Oyster card

Oyster cardTransport for London has hit back at claims that the security of its Oyster Card system will be compromised by the publication of a vulnerability in the chip at the core of the technology. A Transport for London spokesperson told Absolute Gadget that a security check had been carried out and extra measures had been implemented. 


"TfL takes the security of Oyster extremely seriously and we are confident that the system remains secure," the spokesperson said.

"TranSys, the contractor responsible for running Oyster constantly reviews the security of the system, has already carried out a full assessment and has put in place additional safeguards".

TfL said there was no evidence of the widespread cloning of Oyster cards. It also maintained that the system has not been hacked and there is no risk to card holders’ personal data as none is stored on the card.

"Recent problems with the Oyster system are completely unrelated to this and have nothing to do with hacking," the spokesperson said.

"The illegal cloning of cards is complex, risks physical detection and is of limited value as we’ll block any fraudulent card within 24 hours."

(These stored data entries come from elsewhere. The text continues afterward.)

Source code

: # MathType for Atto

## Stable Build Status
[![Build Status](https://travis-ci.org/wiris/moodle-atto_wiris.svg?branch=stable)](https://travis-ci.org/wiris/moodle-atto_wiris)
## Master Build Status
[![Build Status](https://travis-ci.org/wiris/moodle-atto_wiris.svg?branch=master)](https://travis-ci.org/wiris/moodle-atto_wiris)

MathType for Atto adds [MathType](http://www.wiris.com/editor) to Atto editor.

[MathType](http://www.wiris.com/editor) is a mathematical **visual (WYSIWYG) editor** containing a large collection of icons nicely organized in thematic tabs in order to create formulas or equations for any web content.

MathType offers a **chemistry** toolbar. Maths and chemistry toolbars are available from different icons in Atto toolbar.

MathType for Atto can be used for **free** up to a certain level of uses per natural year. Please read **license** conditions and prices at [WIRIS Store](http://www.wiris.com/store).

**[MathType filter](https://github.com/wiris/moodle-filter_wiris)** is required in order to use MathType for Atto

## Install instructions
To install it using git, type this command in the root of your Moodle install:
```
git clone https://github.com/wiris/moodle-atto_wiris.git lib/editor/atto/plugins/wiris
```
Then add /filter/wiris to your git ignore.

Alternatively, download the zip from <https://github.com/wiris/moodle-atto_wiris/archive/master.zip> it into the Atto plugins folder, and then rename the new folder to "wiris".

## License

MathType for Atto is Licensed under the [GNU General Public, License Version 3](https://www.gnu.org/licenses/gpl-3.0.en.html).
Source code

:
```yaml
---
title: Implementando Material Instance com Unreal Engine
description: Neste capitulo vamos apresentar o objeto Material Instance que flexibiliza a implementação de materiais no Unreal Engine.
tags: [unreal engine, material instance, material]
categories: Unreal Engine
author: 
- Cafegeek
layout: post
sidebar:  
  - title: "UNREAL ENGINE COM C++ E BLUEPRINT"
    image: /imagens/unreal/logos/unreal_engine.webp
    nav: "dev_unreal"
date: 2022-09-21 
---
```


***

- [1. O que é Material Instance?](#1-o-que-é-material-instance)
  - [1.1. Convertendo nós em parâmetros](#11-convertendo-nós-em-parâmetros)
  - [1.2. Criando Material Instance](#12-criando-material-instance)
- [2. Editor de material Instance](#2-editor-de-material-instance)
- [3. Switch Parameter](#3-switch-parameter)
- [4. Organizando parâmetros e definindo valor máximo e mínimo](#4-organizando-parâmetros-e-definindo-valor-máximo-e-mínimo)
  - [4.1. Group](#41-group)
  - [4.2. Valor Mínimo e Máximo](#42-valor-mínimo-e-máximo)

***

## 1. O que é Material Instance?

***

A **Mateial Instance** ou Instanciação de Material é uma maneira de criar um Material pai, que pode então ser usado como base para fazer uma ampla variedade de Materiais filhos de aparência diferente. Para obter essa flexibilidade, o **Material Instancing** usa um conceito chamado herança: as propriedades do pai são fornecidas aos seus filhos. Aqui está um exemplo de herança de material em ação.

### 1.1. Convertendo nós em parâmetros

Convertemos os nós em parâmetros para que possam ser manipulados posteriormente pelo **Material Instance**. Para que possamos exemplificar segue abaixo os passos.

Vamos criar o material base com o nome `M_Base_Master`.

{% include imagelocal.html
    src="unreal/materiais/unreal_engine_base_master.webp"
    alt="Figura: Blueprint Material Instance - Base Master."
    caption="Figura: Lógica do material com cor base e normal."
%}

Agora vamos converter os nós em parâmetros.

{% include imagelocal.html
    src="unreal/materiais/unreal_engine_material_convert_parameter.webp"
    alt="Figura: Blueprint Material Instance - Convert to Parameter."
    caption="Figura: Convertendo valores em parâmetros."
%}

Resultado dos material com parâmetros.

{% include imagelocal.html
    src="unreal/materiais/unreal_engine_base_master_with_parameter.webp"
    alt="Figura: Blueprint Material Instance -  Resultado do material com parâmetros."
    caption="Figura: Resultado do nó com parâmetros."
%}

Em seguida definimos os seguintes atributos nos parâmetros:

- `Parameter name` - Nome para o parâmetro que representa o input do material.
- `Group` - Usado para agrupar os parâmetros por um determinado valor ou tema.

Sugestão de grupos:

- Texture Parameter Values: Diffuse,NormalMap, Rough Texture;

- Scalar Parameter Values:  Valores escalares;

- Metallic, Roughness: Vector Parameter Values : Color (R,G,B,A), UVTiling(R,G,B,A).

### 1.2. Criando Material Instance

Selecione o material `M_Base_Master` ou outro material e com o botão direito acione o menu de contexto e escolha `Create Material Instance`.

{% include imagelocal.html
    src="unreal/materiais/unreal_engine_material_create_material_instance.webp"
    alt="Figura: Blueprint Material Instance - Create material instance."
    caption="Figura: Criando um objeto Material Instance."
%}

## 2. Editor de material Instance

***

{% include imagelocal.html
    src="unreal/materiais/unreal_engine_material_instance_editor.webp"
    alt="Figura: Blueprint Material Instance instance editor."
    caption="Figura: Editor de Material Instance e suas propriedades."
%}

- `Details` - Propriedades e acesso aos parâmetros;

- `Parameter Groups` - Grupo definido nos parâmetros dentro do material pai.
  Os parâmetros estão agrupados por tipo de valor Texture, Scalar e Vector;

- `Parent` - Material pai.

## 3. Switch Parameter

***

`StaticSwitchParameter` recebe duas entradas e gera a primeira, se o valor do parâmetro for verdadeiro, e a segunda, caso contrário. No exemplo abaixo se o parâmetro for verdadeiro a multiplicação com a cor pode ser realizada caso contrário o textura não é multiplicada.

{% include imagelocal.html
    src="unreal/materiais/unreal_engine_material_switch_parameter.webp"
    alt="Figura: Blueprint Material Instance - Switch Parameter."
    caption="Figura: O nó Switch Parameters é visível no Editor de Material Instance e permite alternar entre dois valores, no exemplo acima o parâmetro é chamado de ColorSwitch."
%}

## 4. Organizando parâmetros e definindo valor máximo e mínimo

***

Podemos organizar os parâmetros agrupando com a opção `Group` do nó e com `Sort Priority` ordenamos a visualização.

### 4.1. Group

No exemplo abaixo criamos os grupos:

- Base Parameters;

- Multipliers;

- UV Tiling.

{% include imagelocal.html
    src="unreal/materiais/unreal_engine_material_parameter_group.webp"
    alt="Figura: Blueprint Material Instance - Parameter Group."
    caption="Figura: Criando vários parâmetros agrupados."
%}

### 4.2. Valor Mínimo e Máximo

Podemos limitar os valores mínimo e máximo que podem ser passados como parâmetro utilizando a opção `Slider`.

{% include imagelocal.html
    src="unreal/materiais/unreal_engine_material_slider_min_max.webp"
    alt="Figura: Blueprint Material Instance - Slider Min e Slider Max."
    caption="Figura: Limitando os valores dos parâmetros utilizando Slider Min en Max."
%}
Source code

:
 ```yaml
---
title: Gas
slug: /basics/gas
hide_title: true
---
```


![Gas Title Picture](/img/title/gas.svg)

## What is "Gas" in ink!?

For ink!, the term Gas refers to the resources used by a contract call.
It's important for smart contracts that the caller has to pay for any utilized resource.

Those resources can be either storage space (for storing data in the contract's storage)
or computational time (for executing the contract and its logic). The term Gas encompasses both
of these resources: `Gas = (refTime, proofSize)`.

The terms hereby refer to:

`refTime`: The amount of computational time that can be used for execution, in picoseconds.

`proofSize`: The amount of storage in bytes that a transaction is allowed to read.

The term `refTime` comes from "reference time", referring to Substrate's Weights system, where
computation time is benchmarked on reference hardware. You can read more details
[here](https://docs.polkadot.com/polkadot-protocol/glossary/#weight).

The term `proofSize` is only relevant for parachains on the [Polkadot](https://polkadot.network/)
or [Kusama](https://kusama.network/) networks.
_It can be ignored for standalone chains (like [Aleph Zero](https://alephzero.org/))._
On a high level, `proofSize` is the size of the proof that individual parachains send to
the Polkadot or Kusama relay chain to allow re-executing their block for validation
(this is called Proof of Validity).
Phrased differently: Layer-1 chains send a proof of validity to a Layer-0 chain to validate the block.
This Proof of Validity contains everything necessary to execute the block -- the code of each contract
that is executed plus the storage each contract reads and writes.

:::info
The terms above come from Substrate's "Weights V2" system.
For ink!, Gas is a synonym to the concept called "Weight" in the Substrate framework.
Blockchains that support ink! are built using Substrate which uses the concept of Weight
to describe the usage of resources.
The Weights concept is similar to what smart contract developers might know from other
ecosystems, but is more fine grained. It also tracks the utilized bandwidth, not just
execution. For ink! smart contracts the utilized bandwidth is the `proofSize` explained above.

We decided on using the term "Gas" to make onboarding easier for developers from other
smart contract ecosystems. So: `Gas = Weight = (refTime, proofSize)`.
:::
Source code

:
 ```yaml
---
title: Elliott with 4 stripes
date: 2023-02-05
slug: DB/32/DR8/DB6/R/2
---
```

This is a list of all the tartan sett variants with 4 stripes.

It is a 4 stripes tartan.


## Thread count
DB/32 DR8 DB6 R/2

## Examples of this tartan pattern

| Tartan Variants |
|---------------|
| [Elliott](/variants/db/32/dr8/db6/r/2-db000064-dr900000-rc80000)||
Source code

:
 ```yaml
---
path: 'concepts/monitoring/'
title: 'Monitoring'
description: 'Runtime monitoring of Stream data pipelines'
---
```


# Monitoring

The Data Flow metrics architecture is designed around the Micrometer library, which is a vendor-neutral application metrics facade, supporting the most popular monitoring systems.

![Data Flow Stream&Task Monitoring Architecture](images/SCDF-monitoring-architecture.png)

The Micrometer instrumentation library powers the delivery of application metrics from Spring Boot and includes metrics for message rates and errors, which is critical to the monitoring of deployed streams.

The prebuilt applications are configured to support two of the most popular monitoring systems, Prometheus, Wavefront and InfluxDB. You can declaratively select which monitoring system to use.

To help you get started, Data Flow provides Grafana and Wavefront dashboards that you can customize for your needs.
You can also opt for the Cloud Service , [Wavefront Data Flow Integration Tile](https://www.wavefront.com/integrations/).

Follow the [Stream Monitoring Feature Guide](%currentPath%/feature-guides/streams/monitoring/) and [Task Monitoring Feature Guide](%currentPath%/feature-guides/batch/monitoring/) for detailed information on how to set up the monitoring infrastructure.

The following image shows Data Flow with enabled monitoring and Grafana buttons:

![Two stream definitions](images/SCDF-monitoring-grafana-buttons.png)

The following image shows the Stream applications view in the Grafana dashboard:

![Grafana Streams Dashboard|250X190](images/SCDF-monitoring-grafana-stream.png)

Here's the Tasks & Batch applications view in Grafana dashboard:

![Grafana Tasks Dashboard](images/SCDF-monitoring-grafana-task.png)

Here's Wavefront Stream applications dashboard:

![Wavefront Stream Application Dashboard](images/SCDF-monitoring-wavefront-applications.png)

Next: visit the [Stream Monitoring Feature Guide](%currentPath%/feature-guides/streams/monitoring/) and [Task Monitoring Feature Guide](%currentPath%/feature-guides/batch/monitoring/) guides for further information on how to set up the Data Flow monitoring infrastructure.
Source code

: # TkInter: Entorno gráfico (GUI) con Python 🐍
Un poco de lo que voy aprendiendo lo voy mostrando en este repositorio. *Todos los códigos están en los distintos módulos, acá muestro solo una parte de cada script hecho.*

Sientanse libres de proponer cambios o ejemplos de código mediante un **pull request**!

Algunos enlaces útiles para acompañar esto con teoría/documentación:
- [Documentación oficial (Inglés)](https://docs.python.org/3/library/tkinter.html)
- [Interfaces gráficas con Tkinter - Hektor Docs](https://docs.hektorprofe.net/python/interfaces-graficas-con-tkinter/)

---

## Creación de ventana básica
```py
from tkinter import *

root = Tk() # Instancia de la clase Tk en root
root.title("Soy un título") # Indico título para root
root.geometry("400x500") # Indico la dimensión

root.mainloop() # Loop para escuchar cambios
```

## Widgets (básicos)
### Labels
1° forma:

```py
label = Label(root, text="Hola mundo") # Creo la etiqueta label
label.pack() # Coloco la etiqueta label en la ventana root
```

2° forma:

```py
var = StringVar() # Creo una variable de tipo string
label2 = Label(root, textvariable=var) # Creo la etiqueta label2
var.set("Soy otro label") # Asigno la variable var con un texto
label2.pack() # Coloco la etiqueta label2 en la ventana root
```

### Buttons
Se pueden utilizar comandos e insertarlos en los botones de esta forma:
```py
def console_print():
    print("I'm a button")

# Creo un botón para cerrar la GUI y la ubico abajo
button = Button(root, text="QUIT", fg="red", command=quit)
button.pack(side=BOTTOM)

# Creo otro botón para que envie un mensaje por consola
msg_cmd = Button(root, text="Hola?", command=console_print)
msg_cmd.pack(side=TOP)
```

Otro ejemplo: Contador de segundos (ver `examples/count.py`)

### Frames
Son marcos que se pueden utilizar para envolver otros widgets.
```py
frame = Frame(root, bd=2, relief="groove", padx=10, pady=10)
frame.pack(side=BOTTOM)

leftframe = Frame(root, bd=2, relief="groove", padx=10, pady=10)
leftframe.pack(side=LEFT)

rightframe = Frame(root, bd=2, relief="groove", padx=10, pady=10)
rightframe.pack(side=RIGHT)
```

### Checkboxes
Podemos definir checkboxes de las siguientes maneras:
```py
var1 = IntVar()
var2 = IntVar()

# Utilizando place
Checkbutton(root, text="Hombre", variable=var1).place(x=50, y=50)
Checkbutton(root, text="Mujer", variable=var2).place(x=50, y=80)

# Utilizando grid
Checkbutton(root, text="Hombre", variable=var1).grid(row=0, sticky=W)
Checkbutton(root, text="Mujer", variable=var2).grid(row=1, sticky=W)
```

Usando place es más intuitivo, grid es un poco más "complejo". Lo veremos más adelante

The spokesperson also assured us that the specific concerns regarding criminals swamping the system with fake Oyster cards were unfounded because the process requires a qualified computer specialist and equipment to set up.

"There is no indication that this is or will become a widespread problem," the spokesperson said.

"Ticket fraud is a criminal offence and TfL will prosecute wherever possible. Our staff and the Police will remain vigilant and there is CCTV across the public transport networks."

The spokesperson said TfL would continue to closely monitor any unusual activity and will refer any cases of suspected fraud to the Police".